Task | Only a number is wanted here, namely how many lines of the data contain the string "封装成帧".
__________
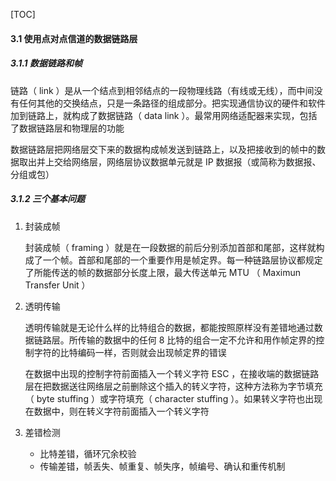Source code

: [TOC]

#### 3.1 使用点对点信道的数据链路层

##### 3.1.1 数据链路和帧

链路（ link ）是从一个结点到相邻结点的一段物理线路（有线或无线），而中间没有任何其他的交换结点，只是一条路径的组成部分。把实现通信协议的硬件和软件加到链路上，就构成了数据链路（ data link ）。最常用网络适配器来实现，包括了数据链路层和物理层的功能

数据链路层把网络层交下来的数据构成帧发送到链路上，以及把接收到的帧中的数据取出并上交给网络层，网络层协议数据单元就是 IP 数据报（或简称为数据报、分组或包）

##### 3.1.2 三个基本问题

1. 封装成帧

   封装成帧（ framing ）就是在一段数据的前后分别添加首部和尾部，这样就构成了一个帧。首部和尾部的一个重要作用是帧定界。每一种链路层协议都规定了所能传送的帧的数据部分长度上限，最大传送单元 MTU （ Maximun Transfer Unit ）

2. 透明传输

   透明传输就是无论什么样的比特组合的数据，都能按照原样没有差错地通过数据链路层。所传输的数据中的任何 8 比特的组合一定不允许和用作帧定界的控制字符的比特编码一样，否则就会出现帧定界的错误

   在数据中出现的控制字符前面插入一个转义字符 ESC ，在接收端的数据链路层在把数据送往网络层之前删除这个插入的转义字符，这种方法称为字节填充（ byte stuffing ）或字符填充（ character stuffing ）。如果转义字符也出现在数据中，则在转义字符前面插入一个转义字符

3. 差错检测

   - 比特差错，循环冗余校验
   - 传输差错，帧丢失、帧重复、帧失序，帧编号、确认和重传机制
__________
Task solution | 2